The intention would be for a "co-operative consultancy" made up of professionals to advise and work for an Imagine Cardiff community interest company. That's rather novel and I'm not sure if something like that has been done on this scale in Wales before, or the rest of the UK for that matter.


You can't fault the vision. All of the ideas put forward are brilliant and the artist's impressions are seductive (you can see a selection from architectural designer Alex Whitcroft here). The beach, the wetlands...great stuff!

I love the idea of a floating stage (though it would need a roof) and an artificial beach. The latter is very much achievable, depending on the questionable bathing quality of Cardiff Bay itself (overall water quality is surprisingly good).


But it is what it is....artificial. Fake. The whole of Cardiff Bay gives the impression of being a fairground for the middle classes with some shiny buildings dotted around it, turning its back on Butetown as if it were a bad smell.

It still needs some ironing out, however large chunks of this vision read like a bog-standard gentrified housing development with a few extras added that will probably never see the light of day.

For example, they'll have to drop all hope of a tram network as they outlined it. A tram going around the outer circle of Cardiff Bay would never be self-sustaining.You can walk it in an hour. Then there's the negative connotations of putting "affordable" housing right next to a working port.

A great beach, coherent waterfront development, potential
for a tram network and renewable energy....Swansea says "hello".
(Pic : guide2swansea.com)
The Cardiff Bay branch line would need to be replaced, and it's incredibly difficult – legally – to close a railway. There are plenty of other things that need clearing up across Wales as well, unless the "vision" is of a slam-door single car unit trundling into shiny Roald Dahl station after the epic journey from a Cardiff Queen Street bay platform, bellowing black diesel fumes at 6mph.

For the moment, that's all Network Rail have planned for it.

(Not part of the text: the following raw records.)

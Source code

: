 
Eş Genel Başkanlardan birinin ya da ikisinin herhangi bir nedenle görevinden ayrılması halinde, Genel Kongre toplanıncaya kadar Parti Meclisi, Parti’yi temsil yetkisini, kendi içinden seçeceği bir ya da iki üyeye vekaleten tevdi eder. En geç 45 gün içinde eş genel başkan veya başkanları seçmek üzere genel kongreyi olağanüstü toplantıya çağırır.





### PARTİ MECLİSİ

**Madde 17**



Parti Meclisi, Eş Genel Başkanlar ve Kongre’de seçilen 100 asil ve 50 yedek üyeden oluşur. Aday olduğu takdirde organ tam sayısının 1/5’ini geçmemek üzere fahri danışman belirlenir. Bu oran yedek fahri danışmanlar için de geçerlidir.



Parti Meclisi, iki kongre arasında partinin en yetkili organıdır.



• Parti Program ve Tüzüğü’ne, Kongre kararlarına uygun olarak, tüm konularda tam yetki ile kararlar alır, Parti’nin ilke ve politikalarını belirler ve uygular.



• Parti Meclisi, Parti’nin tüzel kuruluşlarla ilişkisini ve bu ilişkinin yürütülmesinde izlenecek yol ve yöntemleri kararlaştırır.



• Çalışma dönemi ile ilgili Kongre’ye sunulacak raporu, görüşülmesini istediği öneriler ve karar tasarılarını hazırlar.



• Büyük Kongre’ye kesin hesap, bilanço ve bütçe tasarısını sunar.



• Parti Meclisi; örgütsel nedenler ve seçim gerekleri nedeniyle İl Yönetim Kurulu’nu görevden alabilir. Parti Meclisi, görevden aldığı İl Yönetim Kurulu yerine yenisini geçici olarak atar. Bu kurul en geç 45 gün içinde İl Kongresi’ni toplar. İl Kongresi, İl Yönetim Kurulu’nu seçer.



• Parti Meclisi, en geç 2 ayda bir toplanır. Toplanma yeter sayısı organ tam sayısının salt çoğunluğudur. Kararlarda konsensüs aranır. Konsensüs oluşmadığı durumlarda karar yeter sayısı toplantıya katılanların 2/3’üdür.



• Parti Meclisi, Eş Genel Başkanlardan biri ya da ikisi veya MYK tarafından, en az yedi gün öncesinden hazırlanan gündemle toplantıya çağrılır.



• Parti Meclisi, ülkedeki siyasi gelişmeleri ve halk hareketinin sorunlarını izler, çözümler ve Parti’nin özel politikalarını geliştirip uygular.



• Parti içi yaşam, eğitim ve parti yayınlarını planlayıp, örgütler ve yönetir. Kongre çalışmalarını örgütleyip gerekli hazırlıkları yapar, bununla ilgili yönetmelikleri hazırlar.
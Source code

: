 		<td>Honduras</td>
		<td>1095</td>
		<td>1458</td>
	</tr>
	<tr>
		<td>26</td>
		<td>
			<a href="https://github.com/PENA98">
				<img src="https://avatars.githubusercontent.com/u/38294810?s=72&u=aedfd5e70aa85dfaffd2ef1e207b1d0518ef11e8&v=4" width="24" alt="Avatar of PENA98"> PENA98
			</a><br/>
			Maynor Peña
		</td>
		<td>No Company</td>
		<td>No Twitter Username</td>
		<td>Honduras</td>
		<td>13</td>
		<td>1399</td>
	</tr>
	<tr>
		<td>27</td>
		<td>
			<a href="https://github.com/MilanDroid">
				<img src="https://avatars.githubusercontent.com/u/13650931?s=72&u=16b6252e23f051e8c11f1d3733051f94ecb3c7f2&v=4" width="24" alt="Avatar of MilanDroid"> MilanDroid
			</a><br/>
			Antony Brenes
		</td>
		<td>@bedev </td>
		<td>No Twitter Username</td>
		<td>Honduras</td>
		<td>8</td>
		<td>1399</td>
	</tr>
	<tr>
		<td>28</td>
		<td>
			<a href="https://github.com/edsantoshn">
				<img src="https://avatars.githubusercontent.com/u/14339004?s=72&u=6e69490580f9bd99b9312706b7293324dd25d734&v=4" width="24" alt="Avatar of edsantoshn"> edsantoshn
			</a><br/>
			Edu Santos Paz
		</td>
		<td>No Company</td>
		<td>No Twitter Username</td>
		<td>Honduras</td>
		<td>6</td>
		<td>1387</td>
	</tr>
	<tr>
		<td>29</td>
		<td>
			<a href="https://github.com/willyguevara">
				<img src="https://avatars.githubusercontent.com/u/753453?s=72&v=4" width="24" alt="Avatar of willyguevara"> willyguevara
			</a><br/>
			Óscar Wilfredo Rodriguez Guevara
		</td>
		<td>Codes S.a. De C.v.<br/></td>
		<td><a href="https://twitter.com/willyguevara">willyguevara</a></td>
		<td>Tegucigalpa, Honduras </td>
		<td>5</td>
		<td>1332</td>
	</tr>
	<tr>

Cardiff isn't some sprawling metropolis, it's a compact city by European standards, and I doubt Cardiff really needs a high-density tram network. Instead, it needs to make better use of existing transport corridors - in particular railways - like filling in gaps in Roath, Ely, Rumney and St Mellons; and ideally at some point in the future completing a "circle line" from Coryton to Radyr.

Any rapid-transit system should probably be bus-based too. So not everything Cardiff Council are planning is bad. I know that's not very "glamorous", but Swansea has more claim to a tram system than Cardiff, especially as the corridor's in place via the bendy bus between Morriston and Singleton.

Swansea doesn't need a fake beach either.